# Aim of the task
Copy out each line of the entries below in which the string "context" appears.
========================
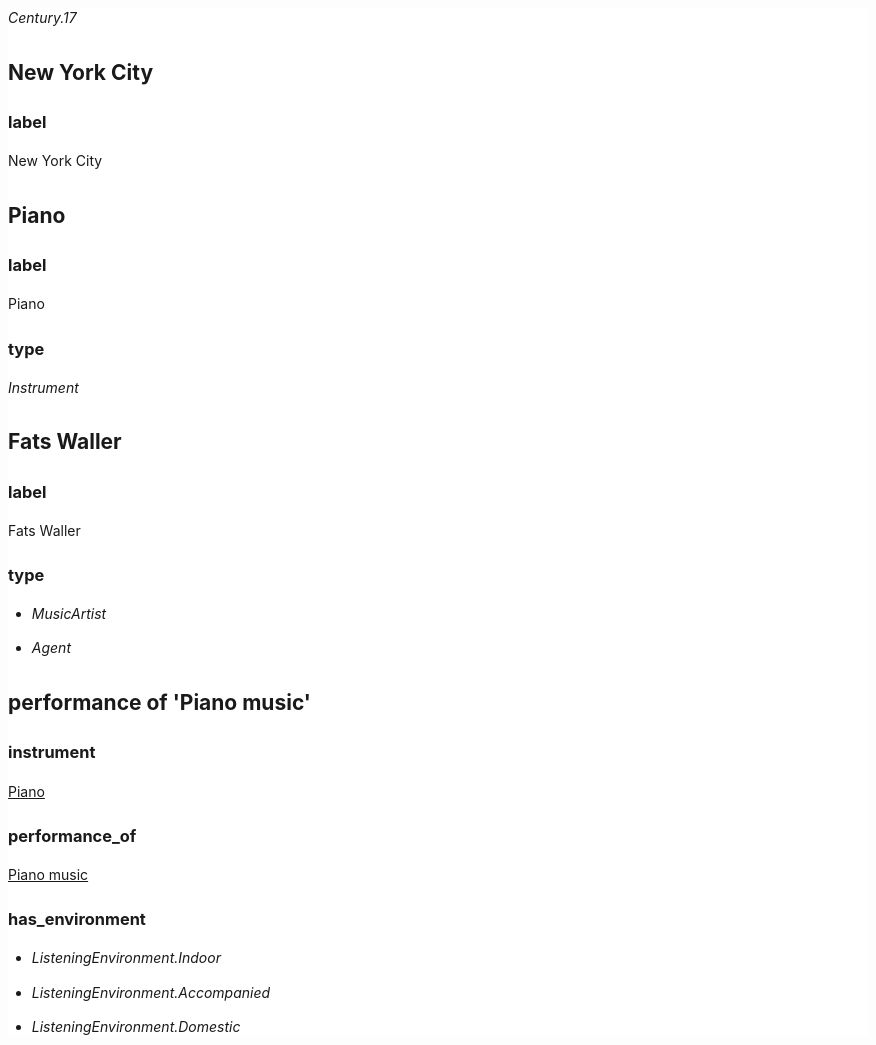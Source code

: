 
*Century.17*

## New York City

### label


New York City

## Piano

### label


Piano

### type


*Instrument*

## Fats Waller

### label


Fats Waller

### type

 - *MusicArtist*

 - *Agent*

## performance of 'Piano music'

### instrument


[Piano](#Piano)

### performance_of


[Piano music](#Piano-music)

### has_environment

 - *ListeningEnvironment.Indoor*

 - *ListeningEnvironment.Accompanied*

 - *ListeningEnvironment.Domestic*
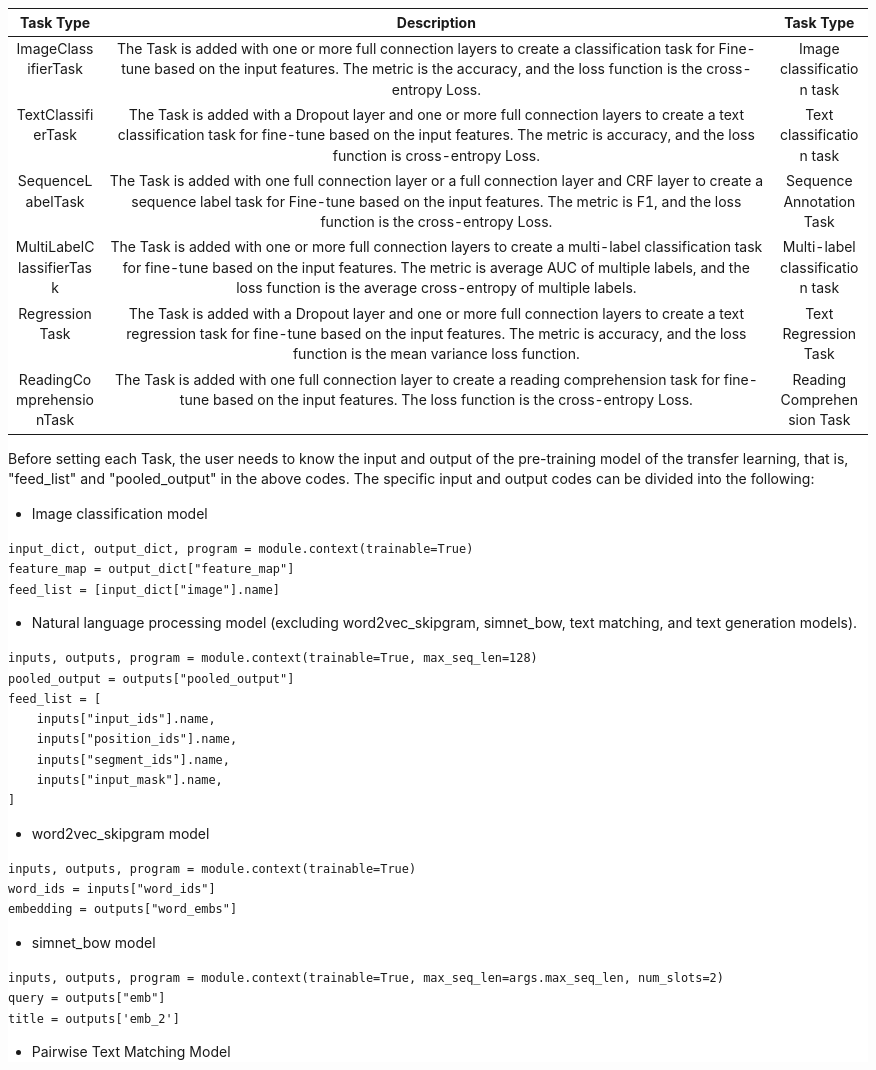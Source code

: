|        Task Type         |                         Description                          |            Task Type            |
| :----------------------: | :----------------------------------------------------------: | :-----------------------------: |
|   ImageClassifierTask    | The Task is added with one or more full connection layers to create a classification task for Fine-tune based on the input features. The metric is the accuracy, and the loss function is the cross-entropy Loss. |    Image classification task    |
|    TextClassifierTask    | The Task is added with a Dropout layer and one or more full connection layers to create a text classification task for fine-tune based on the input features. The metric is accuracy, and the loss function is cross-entropy Loss. |    Text classification task     |
|    SequenceLabelTask     | The Task is added with one full connection layer or a full connection layer and CRF layer to create a sequence label task for Fine-tune based on the input features. The metric is F1, and the loss function is the cross-entropy Loss. |    Sequence Annotation Task     |
| MultiLabelClassifierTask | The Task is added with one or more full connection layers to create a multi-label classification task for fine-tune based on the input features. The metric is average AUC of multiple labels, and the loss function is the average cross-entropy of multiple labels. | Multi-label classification task |
|      RegressionTask      | The Task is added with a Dropout layer and one or more full connection layers to create a text regression task for fine-tune based on the input features. The metric is accuracy, and the loss function is the  mean variance loss function. |      Text Regression Task       |
| ReadingComprehensionTask | The Task is added with one full connection layer to create a reading comprehension task for fine-tune based on the input features. The loss function is the cross-entropy Loss. |   Reading Comprehension Task    |

Before setting each Task, the user needs to know the input and output of the pre-training model of the transfer learning, that is, "feed\_list" and "pooled\_output" in the above codes. The specific input and output codes can be divided into the following:

* Image classification model

```
input_dict, output_dict, program = module.context(trainable=True)
feature_map = output_dict["feature_map"]
feed_list = [input_dict["image"].name]
```

* Natural language processing model (excluding word2vec\_skipgram, simnet\_bow, text matching, and text generation models).

```
inputs, outputs, program = module.context(trainable=True, max_seq_len=128)  
pooled_output = outputs["pooled_output"]
feed_list = [  
    inputs["input_ids"].name,  
    inputs["position_ids"].name,
    inputs["segment_ids"].name,
    inputs["input_mask"].name,
]
```

* word2vec\_skipgram model

```
inputs, outputs, program = module.context(trainable=True)
word_ids = inputs["word_ids"]
embedding = outputs["word_embs"]
```

* simnet\_bow model

```
inputs, outputs, program = module.context(trainable=True, max_seq_len=args.max_seq_len, num_slots=2)
query = outputs["emb"]
title = outputs['emb_2']
```

* Pairwise Text Matching Model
========================
# Written answer
input_dict, output_dict, program = module.context(trainable=True)
inputs, outputs, program = module.context(trainable=True, max_seq_len=128)  
inputs, outputs, program = module.context(trainable=True)
inputs, outputs, program = module.context(trainable=True, max_seq_len=args.max_seq_len, num_slots=2)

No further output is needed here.